‘Coming Out of the Woodwork’ will bring together three artists who similarly identify with the exploration of architectural space in its formation and perception as a key component to their practice. The Nunnery, as a gallery space and its associated architecture, will be entirely reformed through a series of installations and constructions. Each artist approaches new ways of engaging the viewer beyond a ‘static’ looking experience; encouraging the physicality of experience through their work.

While not being a collaborative project, in the sense of working towards a uniform single work, each artists’ working process will link to create a narrative that is completed through a physical journey between them. The key concern of physicality, both in the performative act of construction and as a form of communication with the viewer, will make for an exhibition that reads as a playful, disconcerting and humorous physical experience.
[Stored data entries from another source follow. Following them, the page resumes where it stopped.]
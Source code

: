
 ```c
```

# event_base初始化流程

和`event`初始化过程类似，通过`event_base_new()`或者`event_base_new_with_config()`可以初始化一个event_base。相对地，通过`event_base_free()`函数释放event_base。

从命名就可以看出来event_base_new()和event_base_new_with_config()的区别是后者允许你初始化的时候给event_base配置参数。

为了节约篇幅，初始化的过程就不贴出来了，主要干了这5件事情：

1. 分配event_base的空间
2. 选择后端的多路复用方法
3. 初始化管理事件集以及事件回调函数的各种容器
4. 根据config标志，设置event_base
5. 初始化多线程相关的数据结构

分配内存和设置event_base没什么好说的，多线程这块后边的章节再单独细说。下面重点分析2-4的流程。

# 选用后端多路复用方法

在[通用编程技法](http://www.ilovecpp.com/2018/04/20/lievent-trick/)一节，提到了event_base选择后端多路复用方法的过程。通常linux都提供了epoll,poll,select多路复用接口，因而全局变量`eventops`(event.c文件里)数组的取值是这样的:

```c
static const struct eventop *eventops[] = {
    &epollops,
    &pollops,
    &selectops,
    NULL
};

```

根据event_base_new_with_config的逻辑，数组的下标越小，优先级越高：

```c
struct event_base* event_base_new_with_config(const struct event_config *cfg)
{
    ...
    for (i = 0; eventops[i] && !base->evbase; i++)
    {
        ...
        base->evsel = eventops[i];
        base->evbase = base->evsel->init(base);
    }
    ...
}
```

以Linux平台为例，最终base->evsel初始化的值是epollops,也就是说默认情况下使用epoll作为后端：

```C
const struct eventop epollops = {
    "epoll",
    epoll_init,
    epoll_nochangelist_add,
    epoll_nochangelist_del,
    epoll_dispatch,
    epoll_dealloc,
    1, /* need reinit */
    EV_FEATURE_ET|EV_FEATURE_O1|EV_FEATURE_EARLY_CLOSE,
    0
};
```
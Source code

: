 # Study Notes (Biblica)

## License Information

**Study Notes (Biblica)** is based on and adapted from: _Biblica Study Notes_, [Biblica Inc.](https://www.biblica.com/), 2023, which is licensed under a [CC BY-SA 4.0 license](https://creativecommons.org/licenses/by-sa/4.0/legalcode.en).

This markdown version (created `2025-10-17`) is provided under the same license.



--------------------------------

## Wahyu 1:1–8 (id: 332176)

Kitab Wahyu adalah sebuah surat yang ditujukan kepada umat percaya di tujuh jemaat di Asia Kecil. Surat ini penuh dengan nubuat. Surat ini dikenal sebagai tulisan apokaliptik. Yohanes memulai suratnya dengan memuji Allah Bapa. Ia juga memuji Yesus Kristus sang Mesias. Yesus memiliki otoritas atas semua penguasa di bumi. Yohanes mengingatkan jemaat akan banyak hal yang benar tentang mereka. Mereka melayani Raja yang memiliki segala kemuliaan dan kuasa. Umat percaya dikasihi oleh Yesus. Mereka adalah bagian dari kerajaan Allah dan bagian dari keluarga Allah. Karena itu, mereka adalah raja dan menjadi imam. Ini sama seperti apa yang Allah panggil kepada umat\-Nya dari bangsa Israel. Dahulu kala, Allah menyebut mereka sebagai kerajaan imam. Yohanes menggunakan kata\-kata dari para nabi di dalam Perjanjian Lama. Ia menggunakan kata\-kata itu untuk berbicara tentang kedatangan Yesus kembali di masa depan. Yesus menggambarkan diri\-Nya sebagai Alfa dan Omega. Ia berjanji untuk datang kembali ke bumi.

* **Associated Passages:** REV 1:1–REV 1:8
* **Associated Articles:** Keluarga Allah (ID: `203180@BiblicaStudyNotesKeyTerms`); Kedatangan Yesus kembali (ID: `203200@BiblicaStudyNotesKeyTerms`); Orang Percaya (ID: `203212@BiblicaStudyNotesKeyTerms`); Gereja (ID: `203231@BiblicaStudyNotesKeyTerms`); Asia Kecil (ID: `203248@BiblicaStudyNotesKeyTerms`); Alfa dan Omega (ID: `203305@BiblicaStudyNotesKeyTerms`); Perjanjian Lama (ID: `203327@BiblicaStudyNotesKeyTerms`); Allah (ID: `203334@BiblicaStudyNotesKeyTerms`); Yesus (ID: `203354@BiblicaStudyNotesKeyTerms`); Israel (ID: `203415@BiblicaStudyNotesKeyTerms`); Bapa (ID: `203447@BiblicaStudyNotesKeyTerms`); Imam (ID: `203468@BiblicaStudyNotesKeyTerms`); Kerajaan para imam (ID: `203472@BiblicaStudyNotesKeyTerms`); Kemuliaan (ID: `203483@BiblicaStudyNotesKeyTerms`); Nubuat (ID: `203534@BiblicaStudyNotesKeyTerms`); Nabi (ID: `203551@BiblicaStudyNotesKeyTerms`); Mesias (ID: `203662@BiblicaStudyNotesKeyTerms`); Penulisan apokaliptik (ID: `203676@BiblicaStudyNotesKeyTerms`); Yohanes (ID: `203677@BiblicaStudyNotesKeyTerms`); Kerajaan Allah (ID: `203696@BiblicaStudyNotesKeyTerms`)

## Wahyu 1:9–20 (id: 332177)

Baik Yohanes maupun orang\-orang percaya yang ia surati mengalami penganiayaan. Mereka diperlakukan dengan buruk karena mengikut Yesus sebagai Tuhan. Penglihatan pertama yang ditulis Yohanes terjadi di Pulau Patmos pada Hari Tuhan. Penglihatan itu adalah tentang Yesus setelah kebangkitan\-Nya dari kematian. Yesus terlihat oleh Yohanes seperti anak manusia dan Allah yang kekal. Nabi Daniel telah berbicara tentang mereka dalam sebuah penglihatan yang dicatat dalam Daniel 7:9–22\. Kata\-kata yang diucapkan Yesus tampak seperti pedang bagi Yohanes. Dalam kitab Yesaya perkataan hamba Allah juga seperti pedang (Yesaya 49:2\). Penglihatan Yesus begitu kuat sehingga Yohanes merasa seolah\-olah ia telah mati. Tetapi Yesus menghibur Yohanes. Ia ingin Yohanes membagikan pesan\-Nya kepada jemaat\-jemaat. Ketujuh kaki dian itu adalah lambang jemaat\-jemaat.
By entering the exhibition, the viewer moves between the minimal intrusions of altered perspective offered by Joe Watling which seemingly emanate, deconstruct and cut through the regulated cube of the gallery, pass through Mark Selby’s dark, uncomfortable spaces containing objects suggesting both handmade technology and domesticity, as well as ascending tight stairways onto gantries that offer views of Richard Cramp's faux-utopian sculptural installation. There will be false walls, open rooms, enclosed spaces and layers of ‘new’ construction to the existing architecture.

In the Nunnery’s reconfigured state of fictional spaces, the viewer will be asked to relinquish any predetermined knowledge of how the space should function/operate, the rules that illicit safety, security and predictability. Instead, by returning to the state of a childlike adventurer and taking up the proposed physical ‘game’ offered by each artist, the viewer will question the permissiveness of interaction and move through a complex narrative.